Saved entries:
***
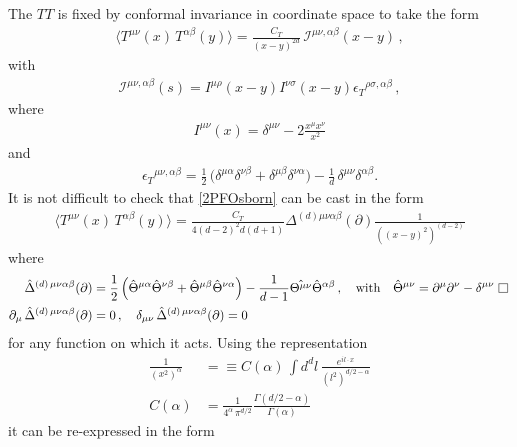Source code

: \documentclass[a4paper,11pt,openright,twoside]{book}
\def\nbox#1#2{\vcenter{\hrule \hbox{\vrule height#2in
			\kern#1in \vrule} \hrule}}
\def\sq{\,\raise.5pt\hbox{$\nbox{.09}{.09}$}\,}
\def\Box{\sq}
\numberwithin{equation}{section}
\begin{document}
{{The $TT$ is fixed by conformal invariance in coordinate space to take the form 
\begin{align}
	\label{2PFOsborn}
	\langle T^{\mu \nu}(x) \, T^{\alpha \beta} (y)\rangle =
	\frac{C_T}{(x-y)^{2d}} \, \mathcal{I}^{\mu\nu ,\alpha\beta}(x-y) \, ,
\end{align}
with 
\begin{align} \label{Inversion}
	\mathcal{I}^{\mu \nu,\alpha \beta} (s) =
	I^{\mu\rho}(x-y)I^{\nu\sigma}(x-y) {\epsilon_T}^{\rho\sigma,\alpha\beta} \, ,
\end{align}
where
\begin{align}
	I^{\mu\nu}(x)=
	\delta^{\mu\nu} - 2 \frac{x^\mu x^\nu}{x^2}
\end{align}
and 
\begin{align}\label{epsilon}
	{\epsilon_T}^{\mu\nu,\alpha\beta} =
	\frac{1}{2} \, (\delta^{\mu\alpha} \delta^{\nu \beta} + \delta^{\mu \beta} \delta^{\nu \alpha} \bigl)
	- \frac{1}{d} \, \delta^{\mu \nu} \delta^{\alpha \beta}.
\end{align}
It is not difficult to check that \eqref{2PFOsborn} can be cast in the form 
\begin{align}
	\langle T^{\mu \nu}(x) \, T^{\alpha \beta} (y)\rangle =
	\frac{C_T}{4 (d-2)^2 d (d+1)} \Delta^{(d) \mu\nu\alpha\beta}(\partial) \frac{1}{((x-y)^2)^{(d-2)}}
\end{align}
where 
\begin{align} \label{TransverseDeltaCoord}
	\hat{\Delta}^{(d)\,\mu\nu\alpha\beta}(\partial)
	&=
	\frac{1}{2}\left( \hat{\Theta}^{\mu\alpha} \hat{\Theta}^{\nu\beta} +\hat{ \Theta}^{\mu\beta}\hat{ \Theta}^{\nu\alpha} \right)
	- \frac{1}{d-1}\hat{ \Theta^{\mu\nu}} \hat{\Theta}^{\alpha\beta}\, ,
	\quad
	\text{with}
	\quad
	\hat{\Theta}^{\mu\nu} = \partial^\mu  \partial^\nu - \delta^{\mu\nu} \, \Box  \notag\\
	\partial_\mu \, \hat{\Delta}^{(d)\,\mu\nu\alpha\beta}(\partial)
	&=
	0 \, , \quad
	\delta_{\mu\nu} \, \hat{\Delta}^{(d)\,\mu\nu\alpha\beta}(\partial) = 0   \, 
\end{align}
for any function on which it acts.
%
Using the representation 
\begin{align} \label{fund}
	\frac{1}{(x^2)^\alpha}&=\equiv C(\alpha) \, \int d^d l \, \frac{e^{i l\cdot x}}{(l^2)^{d/2 - \alpha}} \nonumber \\
	C(\alpha) &=\frac{1}{4^{\alpha}\,\pi^{d/2}} \frac{\Gamma(d/2 - \alpha)}{\Gamma(\alpha)}
\end{align}
it can be re-expressed in the form 

}}
\end{document}
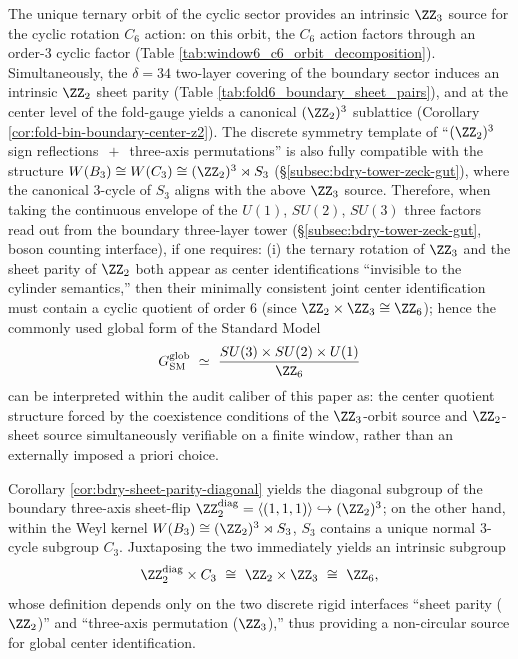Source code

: \begin{corollary}[Minimal Consistent Global Center Identification: \texorpdfstring{$\ZZ_2\times\ZZ_3\cong\ZZ_6$}{Z2xZ3=Z6}]\label{cor:bdry-global-z6-quotient}
The unique ternary orbit of the cyclic sector provides an intrinsic \(\ZZ_3\) source for the cyclic rotation \(C_6\) action: on this orbit, the \(C_6\) action factors through an order-\(3\) cyclic factor (Table \ref{tab:window6_c6_orbit_decomposition}).
Simultaneously, the \(\delta=34\) two-layer covering of the boundary sector induces an intrinsic \(\ZZ_2\) sheet parity (Table \ref{tab:fold6_boundary_sheet_pairs}), and at the center level of the fold-gauge yields a canonical \((\ZZ_2)^3\) sublattice (Corollary \ref{cor:fold-bin-boundary-center-z2}).
The discrete symmetry template of ``\((\ZZ_2)^3\) sign reflections \(\,+\,\) three-axis permutations'' is also fully compatible with the structure \(W(B_3)\cong W(C_3)\cong (\ZZ_2)^3\rtimes S_3\) (\S\ref{subsec:bdry-tower-zeck-gut}), where the canonical \(3\)-cycle of \(S_3\) aligns with the above \(\ZZ_3\) source.
Therefore, when taking the continuous envelope of the \(U(1)\), \(SU(2)\), \(SU(3)\) three factors read out from the boundary three-layer tower (\S\ref{subsec:bdry-tower-zeck-gut}, boson counting interface), if one requires:
(i) the ternary rotation of \(\ZZ_3\) and the sheet parity of \(\ZZ_2\) both appear as center identifications ``invisible to the cylinder semantics,''
then their minimally consistent joint center identification must contain a cyclic quotient of order \(6\) (since \(\ZZ_2\times\ZZ_3\cong\ZZ_6\));
hence the commonly used global form of the Standard Model
\[
G_{\mathrm{SM}}^{\mathrm{glob}}
\ \simeq\
\frac{SU(3)\times SU(2)\times U(1)}{\ZZ_6}
\]
can be interpreted within the audit caliber of this paper as: the center quotient structure forced by the coexistence conditions of the \(\ZZ_3\)-orbit source and \(\ZZ_2\)-sheet source simultaneously verifiable on a finite window, rather than an externally imposed a priori choice.
\end{corollary}

\begin{remark}\label{rem:bdry-intrinsic-z6-diagz2-c3}
Corollary \ref{cor:bdry-sheet-parity-diagonal} yields the diagonal subgroup of the boundary three-axis sheet-flip
\(
\ZZ_2^{\mathrm{diag}}=\langle(1,1,1)\rangle\hookrightarrow (\ZZ_2)^3
\);
on the other hand, within the Weyl kernel \(W(B_3)\cong (\ZZ_2)^3\rtimes S_3\), \(S_3\) contains a unique normal \(3\)-cycle subgroup \(C_3\).
Juxtaposing the two immediately yields an intrinsic subgroup
\[
\ZZ_2^{\mathrm{diag}}\times C_3\ \cong\ \ZZ_2\times\ZZ_3\ \cong\ \ZZ_6,
\]
whose definition depends only on the two discrete rigid interfaces ``sheet parity (\(\ZZ_2\))'' and ``three-axis permutation (\(\ZZ_3\)),'' thus providing a non-circular source for global center identification.
\end{remark}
***
Transcribe every entry word for word, but omit the pictures.

Source code

: \documentclass[a4paper,11pt,openright,twoside]{book}
\def\nbox#1#2{\vcenter{\hrule \hbox{\vrule height#2in
			\kern#1in \vrule} \hrule}}
\def\sq{\,\raise.5pt\hbox{$\nbox{.09}{.09}$}\,}
\def\Box{\sq}
\numberwithin{equation}{section}
\begin{document}
{{The $TT$ is fixed by conformal invariance in coordinate space to take the form 
\begin{align}
	\label{2PFOsborn}
	\langle T^{\mu \nu}(x) \, T^{\alpha \beta} (y)\rangle =
	\frac{C_T}{(x-y)^{2d}} \, \mathcal{I}^{\mu\nu ,\alpha\beta}(x-y) \, ,
\end{align}
with 
\begin{align} \label{Inversion}
	\mathcal{I}^{\mu \nu,\alpha \beta} (s) =
	I^{\mu\rho}(x-y)I^{\nu\sigma}(x-y) {\epsilon_T}^{\rho\sigma,\alpha\beta} \, ,
\end{align}
where
\begin{align}
	I^{\mu\nu}(x)=
	\delta^{\mu\nu} - 2 \frac{x^\mu x^\nu}{x^2}
\end{align}
and 
\begin{align}\label{epsilon}
	{\epsilon_T}^{\mu\nu,\alpha\beta} =
	\frac{1}{2} \, (\delta^{\mu\alpha} \delta^{\nu \beta} + \delta^{\mu \beta} \delta^{\nu \alpha} \bigl)
	- \frac{1}{d} \, \delta^{\mu \nu} \delta^{\alpha \beta}.
\end{align}
It is not difficult to check that \eqref{2PFOsborn} can be cast in the form 
\begin{align}
	\langle T^{\mu \nu}(x) \, T^{\alpha \beta} (y)\rangle =
	\frac{C_T}{4 (d-2)^2 d (d+1)} \Delta^{(d) \mu\nu\alpha\beta}(\partial) \frac{1}{((x-y)^2)^{(d-2)}}
\end{align}
where 
\begin{align} \label{TransverseDeltaCoord}
	\hat{\Delta}^{(d)\,\mu\nu\alpha\beta}(\partial)
	&=
	\frac{1}{2}\left( \hat{\Theta}^{\mu\alpha} \hat{\Theta}^{\nu\beta} +\hat{ \Theta}^{\mu\beta}\hat{ \Theta}^{\nu\alpha} \right)
	- \frac{1}{d-1}\hat{ \Theta^{\mu\nu}} \hat{\Theta}^{\alpha\beta}\, ,
	\quad
	\text{with}
	\quad
	\hat{\Theta}^{\mu\nu} = \partial^\mu  \partial^\nu - \delta^{\mu\nu} \, \Box  \notag\\
	\partial_\mu \, \hat{\Delta}^{(d)\,\mu\nu\alpha\beta}(\partial)
	&=
	0 \, , \quad
	\delta_{\mu\nu} \, \hat{\Delta}^{(d)\,\mu\nu\alpha\beta}(\partial) = 0   \, 
\end{align}
for any function on which it acts.
%
Using the representation 
\begin{align} \label{fund}
	\frac{1}{(x^2)^\alpha}&=\equiv C(\alpha) \, \int d^d l \, \frac{e^{i l\cdot x}}{(l^2)^{d/2 - \alpha}} \nonumber \\
	C(\alpha) &=\frac{1}{4^{\alpha}\,\pi^{d/2}} \frac{\Gamma(d/2 - \alpha)}{\Gamma(\alpha)}
\end{align}
it can be re-expressed in the form 

}}
\end{document}
Source code

: \begin{corollary}[Minimal Consistent Global Center Identification: \texorpdfstring{$\ZZ_2\times\ZZ_3\cong\ZZ_6$}{Z2xZ3=Z6}]\label{cor:bdry-global-z6-quotient}
The unique ternary orbit of the cyclic sector provides an intrinsic \(\ZZ_3\) source for the cyclic rotation \(C_6\) action: on this orbit, the \(C_6\) action factors through an order-\(3\) cyclic factor (Table \ref{tab:window6_c6_orbit_decomposition}).
Simultaneously, the \(\delta=34\) two-layer covering of the boundary sector induces an intrinsic \(\ZZ_2\) sheet parity (Table \ref{tab:fold6_boundary_sheet_pairs}), and at the center level of the fold-gauge yields a canonical \((\ZZ_2)^3\) sublattice (Corollary \ref{cor:fold-bin-boundary-center-z2}).
The discrete symmetry template of ``\((\ZZ_2)^3\) sign reflections \(\,+\,\) three-axis permutations'' is also fully compatible with the structure \(W(B_3)\cong W(C_3)\cong (\ZZ_2)^3\rtimes S_3\) (\S\ref{subsec:bdry-tower-zeck-gut}), where the canonical \(3\)-cycle of \(S_3\) aligns with the above \(\ZZ_3\) source.
Therefore, when taking the continuous envelope of the \(U(1)\), \(SU(2)\), \(SU(3)\) three factors read out from the boundary three-layer tower (\S\ref{subsec:bdry-tower-zeck-gut}, boson counting interface), if one requires:
(i) the ternary rotation of \(\ZZ_3\) and the sheet parity of \(\ZZ_2\) both appear as center identifications ``invisible to the cylinder semantics,''
then their minimally consistent joint center identification must contain a cyclic quotient of order \(6\) (since \(\ZZ_2\times\ZZ_3\cong\ZZ_6\));
hence the commonly used global form of the Standard Model
\[
G_{\mathrm{SM}}^{\mathrm{glob}}
\ \simeq\
\frac{SU(3)\times SU(2)\times U(1)}{\ZZ_6}
\]
can be interpreted within the audit caliber of this paper as: the center quotient structure forced by the coexistence conditions of the \(\ZZ_3\)-orbit source and \(\ZZ_2\)-sheet source simultaneously verifiable on a finite window, rather than an externally imposed a priori choice.
\end{corollary}

\begin{remark}\label{rem:bdry-intrinsic-z6-diagz2-c3}
Corollary \ref{cor:bdry-sheet-parity-diagonal} yields the diagonal subgroup of the boundary three-axis sheet-flip
\(
\ZZ_2^{\mathrm{diag}}=\langle(1,1,1)\rangle\hookrightarrow (\ZZ_2)^3
\);
on the other hand, within the Weyl kernel \(W(B_3)\cong (\ZZ_2)^3\rtimes S_3\), \(S_3\) contains a unique normal \(3\)-cycle subgroup \(C_3\).
Juxtaposing the two immediately yields an intrinsic subgroup
\[
\ZZ_2^{\mathrm{diag}}\times C_3\ \cong\ \ZZ_2\times\ZZ_3\ \cong\ \ZZ_6,
\]
whose definition depends only on the two discrete rigid interfaces ``sheet parity (\(\ZZ_2\))'' and ``three-axis permutation (\(\ZZ_3\)),'' thus providing a non-circular source for global center identification.
\end{remark}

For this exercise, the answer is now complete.